Extracted entries |
....................
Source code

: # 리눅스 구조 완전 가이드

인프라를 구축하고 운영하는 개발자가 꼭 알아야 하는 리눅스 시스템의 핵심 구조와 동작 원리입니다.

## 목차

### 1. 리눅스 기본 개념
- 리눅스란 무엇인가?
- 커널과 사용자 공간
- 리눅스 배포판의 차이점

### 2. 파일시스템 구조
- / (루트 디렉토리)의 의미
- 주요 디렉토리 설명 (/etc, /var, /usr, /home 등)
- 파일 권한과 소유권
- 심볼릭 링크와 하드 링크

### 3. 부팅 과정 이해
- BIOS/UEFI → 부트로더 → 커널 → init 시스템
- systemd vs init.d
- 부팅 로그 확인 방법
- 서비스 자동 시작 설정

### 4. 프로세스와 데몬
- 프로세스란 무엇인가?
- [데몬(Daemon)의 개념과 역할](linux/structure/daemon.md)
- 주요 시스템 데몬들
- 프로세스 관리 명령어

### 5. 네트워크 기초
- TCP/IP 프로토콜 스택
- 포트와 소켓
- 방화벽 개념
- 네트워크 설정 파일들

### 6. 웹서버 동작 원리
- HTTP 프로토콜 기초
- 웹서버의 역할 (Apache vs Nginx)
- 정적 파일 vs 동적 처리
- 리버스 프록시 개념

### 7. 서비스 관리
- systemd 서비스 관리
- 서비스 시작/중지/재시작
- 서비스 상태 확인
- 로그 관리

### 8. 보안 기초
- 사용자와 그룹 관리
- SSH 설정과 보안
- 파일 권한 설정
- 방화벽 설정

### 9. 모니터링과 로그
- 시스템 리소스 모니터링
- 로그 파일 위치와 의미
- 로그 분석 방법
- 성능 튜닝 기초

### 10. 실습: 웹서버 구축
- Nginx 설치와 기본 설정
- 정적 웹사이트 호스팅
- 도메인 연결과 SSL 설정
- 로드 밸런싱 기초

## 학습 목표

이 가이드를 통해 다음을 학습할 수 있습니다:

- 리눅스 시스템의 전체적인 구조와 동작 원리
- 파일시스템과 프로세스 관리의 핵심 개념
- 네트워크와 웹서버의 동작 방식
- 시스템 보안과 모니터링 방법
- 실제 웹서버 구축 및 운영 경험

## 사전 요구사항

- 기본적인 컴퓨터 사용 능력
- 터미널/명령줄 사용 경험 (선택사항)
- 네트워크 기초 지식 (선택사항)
....................
Aim of the task |
Your answer should hold only the lines from the one with "- 네트워크 설정 파일들" through the end of the listing above, both ends included, written out exactly.

Reply to the task |
- 네트워크 설정 파일들

### 6. 웹서버 동작 원리
- HTTP 프로토콜 기초
- 웹서버의 역할 (Apache vs Nginx)
- 정적 파일 vs 동적 처리
- 리버스 프록시 개념

### 7. 서비스 관리
- systemd 서비스 관리
- 서비스 시작/중지/재시작
- 서비스 상태 확인
- 로그 관리

### 8. 보안 기초
- 사용자와 그룹 관리
- SSH 설정과 보안
- 파일 권한 설정
- 방화벽 설정

### 9. 모니터링과 로그
- 시스템 리소스 모니터링
- 로그 파일 위치와 의미
- 로그 분석 방법
- 성능 튜닝 기초

### 10. 실습: 웹서버 구축
- Nginx 설치와 기본 설정
- 정적 웹사이트 호스팅
- 도메인 연결과 SSL 설정
- 로드 밸런싱 기초

## 학습 목표

이 가이드를 통해 다음을 학습할 수 있습니다:

- 리눅스 시스템의 전체적인 구조와 동작 원리
- 파일시스템과 프로세스 관리의 핵심 개념
- 네트워크와 웹서버의 동작 방식
- 시스템 보안과 모니터링 방법
- 실제 웹서버 구축 및 운영 경험

## 사전 요구사항

- 기본적인 컴퓨터 사용 능력
- 터미널/명령줄 사용 경험 (선택사항)
- 네트워크 기초 지식 (선택사항)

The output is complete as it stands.